Under the Constitution, state legislatures and courts have control of organizing elections. The Supreme Court is understood to be anxious to stay out of the process as far as that is possible.

2. U.K. heads back to lockdown but European PMIs rise

The U.K. followed France and Germany in tightening restrictions to turn a rising tide of Covid-19 that threatens to swamp the country’s health system, Treasury chief Rishi Sunak announced a big extension of the country’s wage support schemes to support business but U.K. markets nonetheless underperformed the rest of Europe.

Eurozone markets’ better performance was due largely to an upward revision to IHS Markit’s manufacturing purchasing managers’ index for October. At 54.8, this was the highest in over two years. However, IHS reported that companies were still shedding labor and reporting longer lead times due to disruptions arising from the pandemic.

A Financial Times survey of economist suggested that the Eurozone economy will shrink by 2.3% in the fourth quarter, owing to the latest public health measures.

3. U.S. stocks set to rebound from red October

U.S. stock markets are set to rebound in early trading from their worst monthly performance since March.

By 6:45 AM ET (1145 GMT), Dow 30 futures were up 452 points, or 1.7%, while the S&P 500 futures contract was up 1.6% and Nasdaq futures were up 1.4%.

The rebound comes in spite of surging numbers of Covid-19 infections that all but ensure an increase in hospital admissions and deaths after the election, regardless of its outcome. The number of hospitalizations, at 47,000, is already up nearly 60% from September, while five of the highest daily counts of new infections have come in the last eight days. The U.S. death toll now stands at over 231,000, according to Johns Hopkins data.
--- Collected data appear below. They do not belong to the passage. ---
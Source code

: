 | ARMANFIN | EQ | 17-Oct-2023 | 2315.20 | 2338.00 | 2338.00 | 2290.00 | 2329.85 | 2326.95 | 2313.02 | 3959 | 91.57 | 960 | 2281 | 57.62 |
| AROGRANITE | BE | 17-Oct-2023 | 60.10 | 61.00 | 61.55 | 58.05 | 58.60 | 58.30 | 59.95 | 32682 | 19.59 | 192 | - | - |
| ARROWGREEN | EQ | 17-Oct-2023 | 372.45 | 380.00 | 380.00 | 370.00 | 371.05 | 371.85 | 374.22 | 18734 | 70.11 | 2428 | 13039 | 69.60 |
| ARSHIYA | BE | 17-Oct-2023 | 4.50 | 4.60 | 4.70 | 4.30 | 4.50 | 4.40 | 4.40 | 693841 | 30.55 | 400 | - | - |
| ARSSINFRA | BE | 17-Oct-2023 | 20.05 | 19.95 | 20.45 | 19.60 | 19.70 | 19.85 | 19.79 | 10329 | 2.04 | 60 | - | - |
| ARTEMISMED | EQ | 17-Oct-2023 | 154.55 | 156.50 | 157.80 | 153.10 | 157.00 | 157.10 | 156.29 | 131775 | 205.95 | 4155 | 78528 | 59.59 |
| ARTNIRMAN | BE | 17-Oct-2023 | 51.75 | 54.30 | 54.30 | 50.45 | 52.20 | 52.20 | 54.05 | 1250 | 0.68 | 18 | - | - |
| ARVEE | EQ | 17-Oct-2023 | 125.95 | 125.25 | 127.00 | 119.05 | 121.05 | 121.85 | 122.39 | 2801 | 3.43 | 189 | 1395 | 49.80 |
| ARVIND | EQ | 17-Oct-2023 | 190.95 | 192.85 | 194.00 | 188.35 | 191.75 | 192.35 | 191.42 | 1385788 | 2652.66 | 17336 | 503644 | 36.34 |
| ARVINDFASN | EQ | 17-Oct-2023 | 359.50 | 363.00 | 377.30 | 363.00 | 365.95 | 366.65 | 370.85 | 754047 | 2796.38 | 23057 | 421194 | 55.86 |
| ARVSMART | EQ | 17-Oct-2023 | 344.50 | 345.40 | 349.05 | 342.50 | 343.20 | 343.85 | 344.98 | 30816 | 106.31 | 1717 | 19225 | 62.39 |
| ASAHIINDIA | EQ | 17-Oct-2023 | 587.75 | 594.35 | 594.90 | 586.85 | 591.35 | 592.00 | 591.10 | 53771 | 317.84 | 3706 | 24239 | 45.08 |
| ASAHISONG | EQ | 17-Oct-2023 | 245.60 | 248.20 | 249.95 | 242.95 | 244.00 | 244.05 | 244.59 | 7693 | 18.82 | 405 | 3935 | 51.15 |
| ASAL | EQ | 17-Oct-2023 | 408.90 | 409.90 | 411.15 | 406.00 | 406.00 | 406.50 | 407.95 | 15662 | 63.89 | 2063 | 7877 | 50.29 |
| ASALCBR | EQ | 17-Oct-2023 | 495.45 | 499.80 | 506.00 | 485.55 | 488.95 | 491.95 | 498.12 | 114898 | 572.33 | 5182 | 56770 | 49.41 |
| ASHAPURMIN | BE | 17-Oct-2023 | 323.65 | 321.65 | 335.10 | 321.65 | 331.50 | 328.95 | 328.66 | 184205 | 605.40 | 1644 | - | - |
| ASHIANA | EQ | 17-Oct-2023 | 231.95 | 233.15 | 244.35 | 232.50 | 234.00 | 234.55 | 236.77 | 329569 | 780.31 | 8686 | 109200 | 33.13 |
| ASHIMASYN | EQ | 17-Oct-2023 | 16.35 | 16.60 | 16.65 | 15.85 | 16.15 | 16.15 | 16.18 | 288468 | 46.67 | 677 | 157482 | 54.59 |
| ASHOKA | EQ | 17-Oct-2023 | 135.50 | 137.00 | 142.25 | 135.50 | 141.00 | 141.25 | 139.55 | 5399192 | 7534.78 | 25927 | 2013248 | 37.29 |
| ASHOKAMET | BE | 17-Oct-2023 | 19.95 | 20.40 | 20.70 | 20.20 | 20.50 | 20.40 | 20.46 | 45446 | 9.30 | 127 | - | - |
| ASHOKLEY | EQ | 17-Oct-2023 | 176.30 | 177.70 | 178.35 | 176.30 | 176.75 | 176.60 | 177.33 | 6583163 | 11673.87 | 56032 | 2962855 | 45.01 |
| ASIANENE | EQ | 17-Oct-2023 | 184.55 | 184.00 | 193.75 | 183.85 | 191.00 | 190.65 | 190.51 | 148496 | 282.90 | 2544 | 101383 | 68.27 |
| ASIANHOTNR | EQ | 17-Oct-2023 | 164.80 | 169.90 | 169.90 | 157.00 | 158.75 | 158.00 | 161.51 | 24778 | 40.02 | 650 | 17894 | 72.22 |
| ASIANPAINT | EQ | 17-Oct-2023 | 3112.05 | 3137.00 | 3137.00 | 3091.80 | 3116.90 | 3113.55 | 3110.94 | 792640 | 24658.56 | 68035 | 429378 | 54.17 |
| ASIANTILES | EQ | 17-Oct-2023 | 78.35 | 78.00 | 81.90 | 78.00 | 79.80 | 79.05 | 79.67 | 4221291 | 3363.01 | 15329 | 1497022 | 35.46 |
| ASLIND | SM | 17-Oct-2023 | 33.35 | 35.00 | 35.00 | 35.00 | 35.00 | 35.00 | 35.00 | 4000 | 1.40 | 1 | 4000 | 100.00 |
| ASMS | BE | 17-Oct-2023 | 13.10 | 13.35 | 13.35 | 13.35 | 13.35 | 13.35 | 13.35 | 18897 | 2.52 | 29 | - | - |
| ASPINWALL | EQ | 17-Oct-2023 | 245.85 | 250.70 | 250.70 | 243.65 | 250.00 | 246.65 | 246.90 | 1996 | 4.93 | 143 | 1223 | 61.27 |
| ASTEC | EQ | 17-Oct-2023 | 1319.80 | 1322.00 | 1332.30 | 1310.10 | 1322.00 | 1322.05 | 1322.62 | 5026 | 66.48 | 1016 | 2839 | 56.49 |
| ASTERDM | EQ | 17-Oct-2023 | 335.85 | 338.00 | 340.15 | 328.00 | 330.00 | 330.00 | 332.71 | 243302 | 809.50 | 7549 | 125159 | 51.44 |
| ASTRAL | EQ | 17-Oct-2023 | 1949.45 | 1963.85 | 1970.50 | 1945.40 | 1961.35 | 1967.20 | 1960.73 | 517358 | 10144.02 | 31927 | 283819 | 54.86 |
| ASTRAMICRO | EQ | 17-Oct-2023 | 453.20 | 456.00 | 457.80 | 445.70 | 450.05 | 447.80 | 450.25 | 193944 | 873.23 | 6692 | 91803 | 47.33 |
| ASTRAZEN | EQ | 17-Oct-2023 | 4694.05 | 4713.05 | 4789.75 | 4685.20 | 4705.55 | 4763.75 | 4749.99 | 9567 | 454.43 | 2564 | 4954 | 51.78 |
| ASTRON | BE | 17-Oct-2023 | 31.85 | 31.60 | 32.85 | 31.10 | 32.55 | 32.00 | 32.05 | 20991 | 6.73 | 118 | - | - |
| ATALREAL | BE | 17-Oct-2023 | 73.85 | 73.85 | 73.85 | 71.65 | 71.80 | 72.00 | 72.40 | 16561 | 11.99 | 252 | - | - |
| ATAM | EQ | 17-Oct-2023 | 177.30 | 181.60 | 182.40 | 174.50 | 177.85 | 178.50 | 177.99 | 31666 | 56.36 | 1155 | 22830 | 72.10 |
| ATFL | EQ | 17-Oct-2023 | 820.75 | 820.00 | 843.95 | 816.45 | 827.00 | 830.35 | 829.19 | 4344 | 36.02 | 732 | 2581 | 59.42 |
4. ISM PMI and Mondelez earnings due

The Institute of Supply Management will release its PMI for U.S. manufacturing at 10 AM ET in an otherwise light day for data.

The ISM number will be a counterpoint to the European and Chinese numbers released earlier by IHS and Caixin. China’s Caixin PMI rose by more than expected to its highest in over six years.

Amid corporate earnings, Mondelez (NASDAQ:MDLZ) reports early, along with Estee Lauder (NYSE:EL) and Loews (NYSE:L). Skyworks (NASDAQ:SWKS) and Williams (NYSE:WMB) report after the closing bell.

5. Russian oil, wheat producers fret over virus, election result

The Russian ruble fell to its lowest since March and tested a new five-year low against the dollar on concerns at what awaits the country after the U.S. elections. Analysts predict tough new sanctions against Russia if the Democratic Party wins the election, as delayed punishment for the extensive Russian interference in the 2016 elections through social media and other channels.

The dollar rose as high as 80.92 rubles before retracing moderately, amidst reports of central bank intervention to support the currency. Reinforcing the trend is the continued collapse in oil prices, which hit new five-month lows over the weekend. U.S. crude futures were still below $35 a barrel by 6:30 AM ET, while Brent was just over $37 a barrel. Energy Minister Alexander Novak will reportedly meet with the country's oil producers later Monday, according to Interfax.

Another side-effect of ruble weakness is a squeeze in wheat prices in Europe, as Russian farmers reportedly hold off selling until they see how the ruble reacts to the election result.